Dataset excerpts =
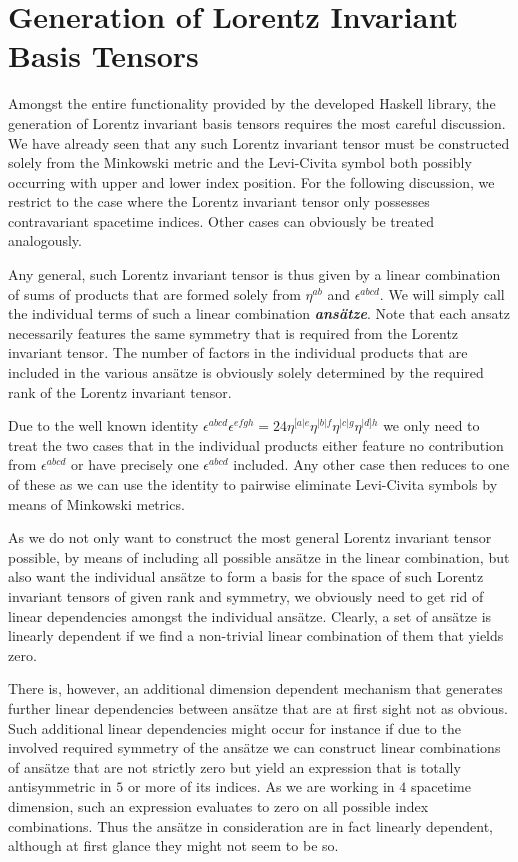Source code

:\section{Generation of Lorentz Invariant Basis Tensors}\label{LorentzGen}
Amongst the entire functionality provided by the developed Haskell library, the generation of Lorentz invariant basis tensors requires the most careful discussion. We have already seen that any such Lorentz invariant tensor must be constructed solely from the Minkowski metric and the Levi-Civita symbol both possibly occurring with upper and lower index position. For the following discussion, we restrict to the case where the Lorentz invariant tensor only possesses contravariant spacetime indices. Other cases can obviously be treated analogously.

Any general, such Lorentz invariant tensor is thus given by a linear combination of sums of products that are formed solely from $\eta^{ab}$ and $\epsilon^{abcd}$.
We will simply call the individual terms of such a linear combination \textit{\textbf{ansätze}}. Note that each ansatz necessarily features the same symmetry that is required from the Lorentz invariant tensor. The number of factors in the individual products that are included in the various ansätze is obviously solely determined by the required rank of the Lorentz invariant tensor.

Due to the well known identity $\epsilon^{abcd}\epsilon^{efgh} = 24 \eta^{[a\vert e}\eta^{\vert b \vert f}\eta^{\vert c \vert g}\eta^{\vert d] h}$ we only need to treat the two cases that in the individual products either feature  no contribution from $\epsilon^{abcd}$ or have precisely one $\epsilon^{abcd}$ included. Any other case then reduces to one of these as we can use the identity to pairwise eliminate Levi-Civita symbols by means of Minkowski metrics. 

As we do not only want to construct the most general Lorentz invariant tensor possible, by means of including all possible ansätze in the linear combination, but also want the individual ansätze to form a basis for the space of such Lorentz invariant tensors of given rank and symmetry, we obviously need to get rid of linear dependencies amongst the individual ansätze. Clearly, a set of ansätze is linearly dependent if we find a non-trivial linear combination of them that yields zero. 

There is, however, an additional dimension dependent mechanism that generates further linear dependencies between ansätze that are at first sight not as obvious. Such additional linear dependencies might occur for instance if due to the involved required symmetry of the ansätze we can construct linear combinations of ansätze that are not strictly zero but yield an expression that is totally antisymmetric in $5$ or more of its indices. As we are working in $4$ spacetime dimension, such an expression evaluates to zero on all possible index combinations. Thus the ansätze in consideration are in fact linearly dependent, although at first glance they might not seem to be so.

==

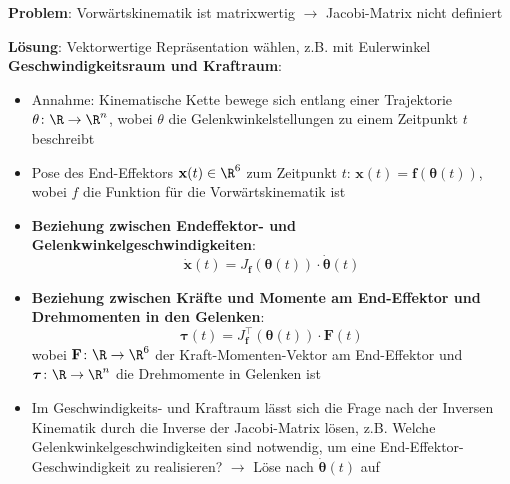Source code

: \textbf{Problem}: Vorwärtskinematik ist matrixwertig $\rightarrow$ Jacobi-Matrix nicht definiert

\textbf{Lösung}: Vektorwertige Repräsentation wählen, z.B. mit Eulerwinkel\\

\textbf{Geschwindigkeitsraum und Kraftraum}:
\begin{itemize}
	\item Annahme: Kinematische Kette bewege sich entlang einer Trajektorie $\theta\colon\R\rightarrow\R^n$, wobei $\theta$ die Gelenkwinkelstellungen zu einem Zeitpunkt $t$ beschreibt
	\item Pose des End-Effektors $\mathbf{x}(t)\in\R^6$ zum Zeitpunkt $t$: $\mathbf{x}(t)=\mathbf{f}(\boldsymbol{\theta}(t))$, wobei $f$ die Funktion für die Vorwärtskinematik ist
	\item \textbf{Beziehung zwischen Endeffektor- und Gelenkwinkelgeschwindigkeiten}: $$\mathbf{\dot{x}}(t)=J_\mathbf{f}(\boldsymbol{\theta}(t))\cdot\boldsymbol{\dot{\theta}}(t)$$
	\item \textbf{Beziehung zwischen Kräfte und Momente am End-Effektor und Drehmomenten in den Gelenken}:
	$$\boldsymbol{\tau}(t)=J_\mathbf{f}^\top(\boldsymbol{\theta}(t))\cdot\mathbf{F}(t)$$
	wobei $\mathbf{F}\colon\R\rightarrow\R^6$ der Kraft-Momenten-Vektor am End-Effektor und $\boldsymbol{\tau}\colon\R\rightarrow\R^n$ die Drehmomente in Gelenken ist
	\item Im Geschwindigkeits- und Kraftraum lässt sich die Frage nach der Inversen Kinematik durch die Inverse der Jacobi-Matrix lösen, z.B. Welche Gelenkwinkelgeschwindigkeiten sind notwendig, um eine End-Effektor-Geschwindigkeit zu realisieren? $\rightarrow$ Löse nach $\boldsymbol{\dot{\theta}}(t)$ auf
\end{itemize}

--

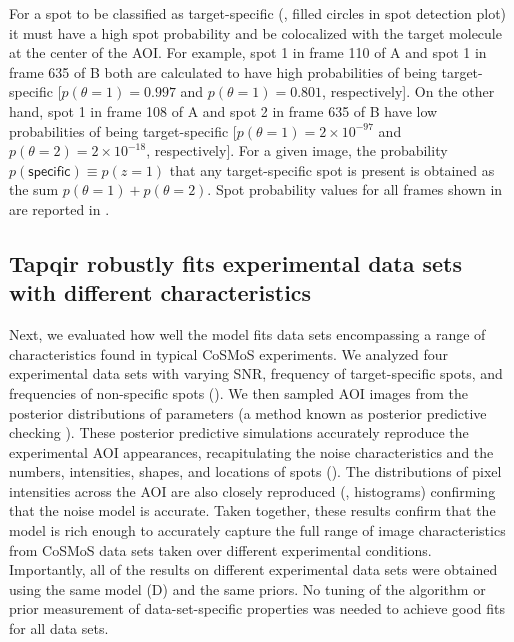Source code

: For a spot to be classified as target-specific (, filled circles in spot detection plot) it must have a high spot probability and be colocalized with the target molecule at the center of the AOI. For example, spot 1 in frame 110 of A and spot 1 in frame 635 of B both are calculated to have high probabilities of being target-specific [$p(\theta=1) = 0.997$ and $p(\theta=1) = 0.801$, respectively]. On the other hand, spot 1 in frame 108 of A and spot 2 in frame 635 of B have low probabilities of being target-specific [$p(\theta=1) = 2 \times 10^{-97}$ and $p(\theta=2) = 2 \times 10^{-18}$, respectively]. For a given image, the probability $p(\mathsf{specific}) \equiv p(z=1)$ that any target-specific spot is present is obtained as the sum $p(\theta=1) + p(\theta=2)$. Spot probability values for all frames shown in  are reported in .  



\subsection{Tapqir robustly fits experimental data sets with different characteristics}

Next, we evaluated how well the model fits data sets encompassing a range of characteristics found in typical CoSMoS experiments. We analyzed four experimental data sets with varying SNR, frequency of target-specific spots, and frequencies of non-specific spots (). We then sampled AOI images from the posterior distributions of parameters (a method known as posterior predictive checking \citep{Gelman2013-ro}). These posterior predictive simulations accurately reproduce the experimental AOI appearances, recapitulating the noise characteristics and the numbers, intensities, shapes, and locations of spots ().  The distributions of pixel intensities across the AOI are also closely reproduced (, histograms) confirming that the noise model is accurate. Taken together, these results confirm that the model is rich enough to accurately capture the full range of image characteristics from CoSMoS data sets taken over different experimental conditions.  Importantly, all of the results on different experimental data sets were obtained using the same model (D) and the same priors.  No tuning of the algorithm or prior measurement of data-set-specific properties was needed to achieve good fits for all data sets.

What the exercise asks = Lines in the data that hold "ansätze" must be located and copied.

Answer to this problem =
We will simply call the individual terms of such a linear combination \textit{\textbf{ansätze}}. Note that each ansatz necessarily features the same symmetry that is required from the Lorentz invariant tensor. The number of factors in the individual products that are included in the various ansätze is obviously solely determined by the required rank of the Lorentz invariant tensor.
As we do not only want to construct the most general Lorentz invariant tensor possible, by means of including all possible ansätze in the linear combination, but also want the individual ansätze to form a basis for the space of such Lorentz invariant tensors of given rank and symmetry, we obviously need to get rid of linear dependencies amongst the individual ansätze. Clearly, a set of ansätze is linearly dependent if we find a non-trivial linear combination of them that yields zero. 
There is, however, an additional dimension dependent mechanism that generates further linear dependencies between ansätze that are at first sight not as obvious. Such additional linear dependencies might occur for instance if due to the involved required symmetry of the ansätze we can construct linear combinations of ansätze that are not strictly zero but yield an expression that is totally antisymmetric in $5$ or more of its indices. As we are working in $4$ spacetime dimension, such an expression evaluates to zero on all possible index combinations. Thus the ansätze in consideration are in fact linearly dependent, although at first glance they might not seem to be so.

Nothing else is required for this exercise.